En 1984, Donna Haraway escribió el Manifiesto Cyborg. Su texto planteaba la idea de que un cíborg es un organismo cibernético, un auténtico híbrido de máquina y organismo, en definitiva, una criatura compuesta de realidad social y también de ficción. Y defendía un feminismo socialista y posmoderno, no esencialista y dentro de la tradición utópica de imaginar un mundo sin géneros, sin génesis y, quizás, sin fin. Alexia, la protagonista de la película, se transforma en Adrien para ocultar su embarazo. El feminismo se pone al servicio del séptimo arte para contribuir a su transformación: el género fluido y no esencialista del personaje parece encerrar un discurso cinematográfico que apela a un tipo de cine que, además de ser queer, se niega a ser esencialista en sus planteamientos, por más que cuente con un guion al uso y una forma clásica de rodar.

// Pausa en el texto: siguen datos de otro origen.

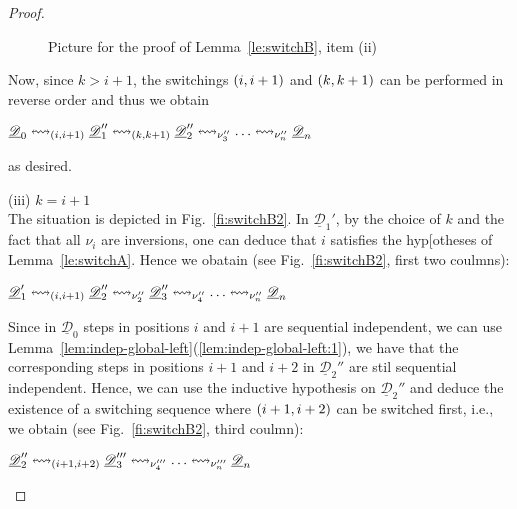 \documentclass[a4paper,UKenglish,cleveref,pdftex, thm-restate,numberwithinsect,anonymous]{lipics}
\newcommand{\dder}[1]{\mathscr{#1}}
\newcommand{\der}[1]{\underline{\dder{#1}}}
\newcommand{\shift}[1]{\ensuremath{\mathrel{{\leftrightsquigarrow}_{#1}}}}
\begin{document}
\begin{proof}
\begin{figure}
  \caption{Picture for the proof of Lemma~\ref{le:switchB}, item (ii)}
  \label{fi:switchB1}
\end{figure}

  
  Now, since $k>i+1$, the switchings $\transp{i}$ and $\transp{k}$ can
  be performed in reverse order and thus we obtain
  \begin{center}
    $\der{D}_0 \shift{\transp{i}} \der{D}_1'' \shift{\transp{k}}
    \der{D}_2'' \shift{\nu_3''} \ldots \shift{\nu_n''} \der{D}_n$
  \end{center}
  as desired.

  \bigskip
  \noindent
  (iii) $k = i+1$\\
  The situation is depicted in Fig.~\ref{fi:switchB2}. In
  $\der{D}_1'$, by the choice of $k$ and the fact that all $\nu_i$ are
  inversions, one can deduce that $i$ satisfies the hyp[otheses of
  Lemma~\ref{le:switchA}. Hence we obatain (see Fig.~\ref{fi:switchB2}, first two coulmns):
  \begin{center}
    $\der{D}_1' \shift{\transp{i}} \der{D}_2'' \shift{\nu_2''}
    \der{D}_3'' \shift{\nu_4''} \ldots \shift{\nu_n''} \der{D}_n$
  \end{center}

  Since in $\der{D}_0$ steps in positions $i$ and $i+1$ are sequential
  independent, we can use
  Lemma~\ref{lem:indep-global-left}(\ref{lem:indep-global-left:1}), we have that the corresponding steps in positions
  $i+1$ and $i+2$ in $\der{D}_2''$ are stil sequential
  independent. Hence, we can use the inductive hypothesis on
  $\der{D}_2''$ and deduce the existence of a switching sequence where
  $\transp{i+1}[i+2]$ can be switched first, i.e., we obtain (see
  Fig.~\ref{fi:switchB2}, third coulmn):
  \begin{center}
    $\der{D}_2'' \shift{\transp{i+1}[i+2]}
    \der{D}_3''' \shift{\nu_4'''} \ldots \shift{\nu_n'''} \der{D}_n$
  \end{center}
  

\end{proof}
\end{document}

Además, la naturaleza híbrida o metamorfoseante de Alexia y de la criatura que gesta en su interior parece ser también la de la propia película: Titane empieza como un thriller gore sobre una psychokiller que pierde el control y evoluciona hacia el relato de la más extravagante de las recomposiciones familiares. Y todo ello emparenta el film de Ducournau -algo que, por cierto, ya se intuía en su primer largometraje, Grave– con los rasgos de un cierto cine fantástico de autor francófono, extraño e imaginativo, que venimos viendo de un tiempo a esta parte. Películas en las que, precisamente, asistimos a diversos tipos de metamorfosis: el protagonista de Teddy (Ludovic y Zoran Boukherma) se convierte en un hombre lobo adolescente en la Francia de provincias; los jóvenes hechizados de Les Garçons sauvages (Bertrand Mandico) cambian de género y se transforman en mujeres; y nadie experimenta más metamorfosis consecutivas que el Monsieur Oscar de Holy Motors (Léos Carax), película cuyo epílogo, protagonizado por limusinas parlantes, parece prefigurar la fusión entre coche y ser humano de Titane.

Ducournau, además, sigue en Titane la senda de Marina de Van, directora que ya había incursionado en el fantástico y en la nueva carne, y un título como Dans ma peau se nos antoja un antecedente plausible del film que nos ocupa. Pero Titane contiene también otro guiño al cine francés actual: la presencia de Bertrand Bonello como actor en un papel breve pero sustancioso. Precisamente Bonello, un realizador que ha conjugado las reminiscencias de ese tronco central del cine de autor francés que deriva de la Nouvelle Vague con los acentos de la serie B, el fantástico, el cine de los años setenta… Y que ha dedicado su último largometraje, Zombi Child, a una de las metamorfosis por antonomasia del género fantástico, es decir, la transfiguración en zombi. Aunque no lo parezca a primera vista, títulos como Tiresia, L’Apollonide o Nocturama han acompañado a la emergencia de ese nuevo cine de autor fantástico, queer y colorista que tal vez haya encontrado en Titane su buque insignia, aunque sólo sea por el hecho de haber alcanzado la más alta distinción en el más reputado de los festivales.

Y, tal vez, la relevancia de Titane tenga también otra faceta. Porque nunca el género fantástico está desligado de la realidad, siempre se entrevé algo más terrenal, algo en relación con el estado de las cosas a nuestro alrededor. Probablemente la película de Ducournau contenga una esperanzadora reflexión entre líneas sobre la condición humana. El bombero encarnado por Vincent Lindon, encorsetado en un tipo de masculinidad tóxica, y el personaje de Alexia, una asesina en serie a punto de dar a luz, se encuentran en un mundo individualista y excluyente; y establecen un vínculo inesperado que acabará siendo de por vida a través del nacimiento de una criatura híbrida. De este modo, Titane parece querer transmitirnos en su mensaje final: l’humain d’abord.